The Second Injury Fund offered the deposition of Dr. Alexander Bailey, a board-certified orthopedic surgeon. Dr. Bailey never actually examined Claimant but did review the records. He testified that he sees approximately 100 patients a week in clinic with 75 percent of those having lumbar issues. Dr. Bailey reviewed reports of diagnostic tests but did not review any actual films. He testified that Mr. Grossenbacher had a variety of complaints dating back many, many years, even into the 60's. He testified that Mr. Grossenbacher has a long standing history of back problems and a degenerative spine. Dr. Bailey testified that Mr. Grossenbacher had a multiply operated back with waxing and waning episodic symptomatologies that the patient indicated increased on or about his reported date of injury. Because of the previous history of waxing and waning of symptoms in his back, it was Dr. Bailey's opinion that the work related complaint is incidental and not directly causative of Mr. Grossenbacher's condition. His testimony stated, "It was equally likely to occur irregardless of that specific event and would have happened irregardless given the medical record review." (Fund Exhibit 1, page 8)

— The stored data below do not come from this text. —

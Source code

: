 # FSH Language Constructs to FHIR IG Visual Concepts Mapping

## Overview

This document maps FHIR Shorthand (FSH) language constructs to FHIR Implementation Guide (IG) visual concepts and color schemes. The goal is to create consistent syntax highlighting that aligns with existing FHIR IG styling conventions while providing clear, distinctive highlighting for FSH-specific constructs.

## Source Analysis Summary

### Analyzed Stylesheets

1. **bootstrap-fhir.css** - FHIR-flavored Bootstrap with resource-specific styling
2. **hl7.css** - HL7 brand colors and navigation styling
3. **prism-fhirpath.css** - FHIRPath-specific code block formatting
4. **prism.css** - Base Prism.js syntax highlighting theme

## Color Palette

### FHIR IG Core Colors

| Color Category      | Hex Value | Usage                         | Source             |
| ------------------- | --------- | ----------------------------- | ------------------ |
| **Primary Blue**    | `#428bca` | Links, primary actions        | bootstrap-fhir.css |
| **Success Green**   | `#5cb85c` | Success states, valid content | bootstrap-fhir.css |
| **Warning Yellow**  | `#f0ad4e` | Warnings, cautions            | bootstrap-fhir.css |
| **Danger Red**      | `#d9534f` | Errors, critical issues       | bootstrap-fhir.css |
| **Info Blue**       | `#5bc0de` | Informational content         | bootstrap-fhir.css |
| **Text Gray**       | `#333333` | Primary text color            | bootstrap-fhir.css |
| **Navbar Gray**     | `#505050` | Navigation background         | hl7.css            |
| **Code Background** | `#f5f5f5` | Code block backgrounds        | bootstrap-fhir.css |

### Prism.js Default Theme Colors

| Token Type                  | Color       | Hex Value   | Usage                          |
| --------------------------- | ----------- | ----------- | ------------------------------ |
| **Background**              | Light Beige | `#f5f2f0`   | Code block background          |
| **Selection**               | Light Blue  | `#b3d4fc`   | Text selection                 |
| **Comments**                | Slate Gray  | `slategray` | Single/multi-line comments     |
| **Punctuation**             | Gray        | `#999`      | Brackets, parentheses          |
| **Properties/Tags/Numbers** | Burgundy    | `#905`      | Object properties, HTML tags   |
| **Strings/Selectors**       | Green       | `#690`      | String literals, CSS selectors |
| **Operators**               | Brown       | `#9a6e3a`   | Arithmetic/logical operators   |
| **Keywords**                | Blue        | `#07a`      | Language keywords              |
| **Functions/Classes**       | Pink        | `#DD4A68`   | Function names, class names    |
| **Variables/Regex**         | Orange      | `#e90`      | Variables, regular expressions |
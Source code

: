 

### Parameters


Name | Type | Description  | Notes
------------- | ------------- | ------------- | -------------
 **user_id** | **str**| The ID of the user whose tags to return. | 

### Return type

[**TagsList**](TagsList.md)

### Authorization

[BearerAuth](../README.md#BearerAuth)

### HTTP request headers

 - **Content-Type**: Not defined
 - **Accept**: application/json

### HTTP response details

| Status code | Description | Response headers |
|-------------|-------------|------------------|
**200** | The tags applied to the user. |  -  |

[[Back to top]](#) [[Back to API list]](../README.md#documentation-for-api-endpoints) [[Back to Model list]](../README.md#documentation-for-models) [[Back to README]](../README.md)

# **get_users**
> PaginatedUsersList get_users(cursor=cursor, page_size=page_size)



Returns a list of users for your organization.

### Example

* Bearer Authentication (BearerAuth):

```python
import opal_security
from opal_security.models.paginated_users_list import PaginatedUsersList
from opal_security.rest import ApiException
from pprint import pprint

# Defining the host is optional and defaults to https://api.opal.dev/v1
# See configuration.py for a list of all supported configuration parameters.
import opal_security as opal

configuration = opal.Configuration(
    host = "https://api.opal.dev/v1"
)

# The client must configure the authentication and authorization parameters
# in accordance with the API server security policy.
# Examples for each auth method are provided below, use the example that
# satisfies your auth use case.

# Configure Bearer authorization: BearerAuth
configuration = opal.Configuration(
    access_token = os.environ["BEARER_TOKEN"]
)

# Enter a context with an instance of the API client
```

Dr. Bailey testified that the patient reported the onset of pain on or about that date, but he did not think the actual work event contributed to his condition. He testified that the injury Mr. Grossenbacher sustained at work on July 21, 2010, would have occurred "irregardless" of any specific event and could have occurred at any cause for any reason. Dr. Bailey blames Mr. Grossenbacher's need for treatment on his prior medical condition. He indicated that Mr. Grossenbacher had prior problems at both L4-5 and L5-S1 with prior surgical interventions.
On cross-examination, Dr. Bailey admitted that he had not actually seen Mr. Grossenbacher and had no communication with him in order to clear any uncertainties. Dr. Bailey did not take a history from Mr. Grossenbacher, nor palpate to determine where Mr. Grossenbacher's pain was. He testified that 85 percent of his worker's compensation practice is for the defense. Dr. Bailey has written more than one of these reports where he does not actually see the patient for the Second Injury Fund. He testified that he did not have enough information to do a rating on Mr. Grossenbacher for the universe of his back injuries. Dr. Bailey gave Mr. Grossenbacher a zero percent rating for the current on-the-job injury.
Dr. Bailey further testified that he disagreed with Dr. Hopkins' medical examination and rating, particularly the causation. He also disagrees with Dr. Galate's report. Of importance, he testified that he is familiar with Dr. Galate and that Dr. Galate is a pain management physiatrist in Dr. Bailey's own office. Dr. Bailey testified that he would disagree with Dr. Galate regarding causation even though Dr. Galate was in his office and actually saw the patient and Dr. Bailey did not.
Dr. Bailey is also familiar with Dr. Ciccarelli who is the neurosurgeon who treated Mr. Grossenbacher. He also disagrees with Dr. Ciccarelli regarding causation. Dr. Bailey did admit that both Dr. Ciccarelli and Dr. Galate treated Mr. Grossenbacher and that he did not ever even see him. Dr. Bailey's reference to the L3-4 surgery was made only because the VA records in the 1960's made mention of treatment at L3-4. He agreed that the VA military records regarding any injury at L3-4 were short.
Dr. Bailey admitted that there were no doctor's restrictions on Mr. Grossenbacher at the time of the 2010 on-the-job injury. He also admitted that Mr. Grossenbacher currently uses a TENS unit for pain management but did not use the unit prior to the 2010 on-the-job injury.
Finally, Dr. Bailey charged $\ 560 per hour for one hour of file review, and $\ 1,150 for his deposition which lasted less than one hour. He admitted that there were no medical records indicating that there was any treatment or issues with Mr. Grossenbacher's back following the 1997 surgery until on-the-job injury on July 21, 2010.